*** INPUT DATA ***

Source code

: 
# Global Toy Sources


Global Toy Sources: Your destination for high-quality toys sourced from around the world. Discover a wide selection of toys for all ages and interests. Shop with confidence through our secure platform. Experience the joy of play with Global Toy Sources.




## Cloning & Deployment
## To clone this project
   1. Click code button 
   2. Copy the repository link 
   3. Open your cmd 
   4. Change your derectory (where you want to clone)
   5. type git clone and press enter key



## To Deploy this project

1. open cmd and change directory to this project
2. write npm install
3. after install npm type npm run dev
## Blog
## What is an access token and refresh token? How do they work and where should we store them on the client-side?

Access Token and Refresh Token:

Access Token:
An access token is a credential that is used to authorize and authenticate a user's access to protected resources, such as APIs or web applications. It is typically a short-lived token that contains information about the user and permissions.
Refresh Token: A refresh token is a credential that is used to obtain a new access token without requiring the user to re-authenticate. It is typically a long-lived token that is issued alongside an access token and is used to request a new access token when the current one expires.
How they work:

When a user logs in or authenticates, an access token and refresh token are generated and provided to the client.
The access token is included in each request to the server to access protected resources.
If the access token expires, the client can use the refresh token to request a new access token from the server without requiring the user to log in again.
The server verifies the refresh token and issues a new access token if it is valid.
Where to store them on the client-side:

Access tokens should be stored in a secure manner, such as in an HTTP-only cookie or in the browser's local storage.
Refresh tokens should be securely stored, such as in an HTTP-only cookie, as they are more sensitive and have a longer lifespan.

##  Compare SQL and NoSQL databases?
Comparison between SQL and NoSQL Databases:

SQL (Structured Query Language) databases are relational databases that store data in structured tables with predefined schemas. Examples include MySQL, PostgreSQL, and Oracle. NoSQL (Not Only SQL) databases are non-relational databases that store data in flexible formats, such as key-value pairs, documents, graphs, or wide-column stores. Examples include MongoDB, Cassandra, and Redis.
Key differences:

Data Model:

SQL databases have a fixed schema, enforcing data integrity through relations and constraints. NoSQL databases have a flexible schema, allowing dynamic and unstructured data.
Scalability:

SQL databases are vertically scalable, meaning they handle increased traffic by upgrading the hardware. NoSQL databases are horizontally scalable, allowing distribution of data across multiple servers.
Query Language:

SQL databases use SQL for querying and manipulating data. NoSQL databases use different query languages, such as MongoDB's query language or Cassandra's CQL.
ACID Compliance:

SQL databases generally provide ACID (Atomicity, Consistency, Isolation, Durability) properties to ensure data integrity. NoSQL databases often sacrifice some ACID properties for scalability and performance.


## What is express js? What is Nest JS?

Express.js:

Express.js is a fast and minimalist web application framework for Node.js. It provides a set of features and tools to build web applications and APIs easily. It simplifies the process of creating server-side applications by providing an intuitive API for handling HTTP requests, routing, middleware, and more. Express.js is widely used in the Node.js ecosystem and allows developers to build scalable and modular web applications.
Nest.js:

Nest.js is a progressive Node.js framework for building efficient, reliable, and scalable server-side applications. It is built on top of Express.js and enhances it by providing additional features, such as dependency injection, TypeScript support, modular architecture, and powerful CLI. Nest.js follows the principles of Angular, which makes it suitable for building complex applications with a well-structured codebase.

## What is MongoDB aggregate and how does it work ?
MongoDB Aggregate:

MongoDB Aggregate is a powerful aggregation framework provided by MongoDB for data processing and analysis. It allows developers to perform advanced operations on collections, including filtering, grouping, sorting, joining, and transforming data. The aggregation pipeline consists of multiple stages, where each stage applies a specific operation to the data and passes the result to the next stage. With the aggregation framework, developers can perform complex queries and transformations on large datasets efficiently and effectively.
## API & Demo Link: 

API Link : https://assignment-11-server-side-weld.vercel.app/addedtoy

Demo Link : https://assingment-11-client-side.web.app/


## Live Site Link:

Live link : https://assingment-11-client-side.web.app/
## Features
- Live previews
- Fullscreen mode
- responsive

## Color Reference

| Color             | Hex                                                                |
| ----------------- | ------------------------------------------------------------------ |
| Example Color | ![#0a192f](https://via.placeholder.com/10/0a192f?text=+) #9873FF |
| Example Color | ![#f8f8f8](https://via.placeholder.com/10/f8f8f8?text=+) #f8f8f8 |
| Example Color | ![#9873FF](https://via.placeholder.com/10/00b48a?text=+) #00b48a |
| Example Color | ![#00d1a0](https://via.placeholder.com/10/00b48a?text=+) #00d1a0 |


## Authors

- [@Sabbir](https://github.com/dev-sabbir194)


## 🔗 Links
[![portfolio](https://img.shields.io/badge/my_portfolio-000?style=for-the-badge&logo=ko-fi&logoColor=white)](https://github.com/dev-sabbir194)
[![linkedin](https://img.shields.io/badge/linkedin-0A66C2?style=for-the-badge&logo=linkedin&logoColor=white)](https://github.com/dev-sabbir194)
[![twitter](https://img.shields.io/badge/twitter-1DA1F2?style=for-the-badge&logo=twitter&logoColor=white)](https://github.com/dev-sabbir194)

*** End of INPUT DATA ***

BRIEF: Copy all lines of the records in which the string "credential" can be found.

WORKED SOLUTION:
An access token is a credential that is used to authorize and authenticate a user's access to protected resources, such as APIs or web applications. It is typically a short-lived token that contains information about the user and permissions.
Refresh Token: A refresh token is a credential that is used to obtain a new access token without requiring the user to re-authenticate. It is typically a long-lived token that is issued alongside an access token and is used to request a new access token when the current one expires.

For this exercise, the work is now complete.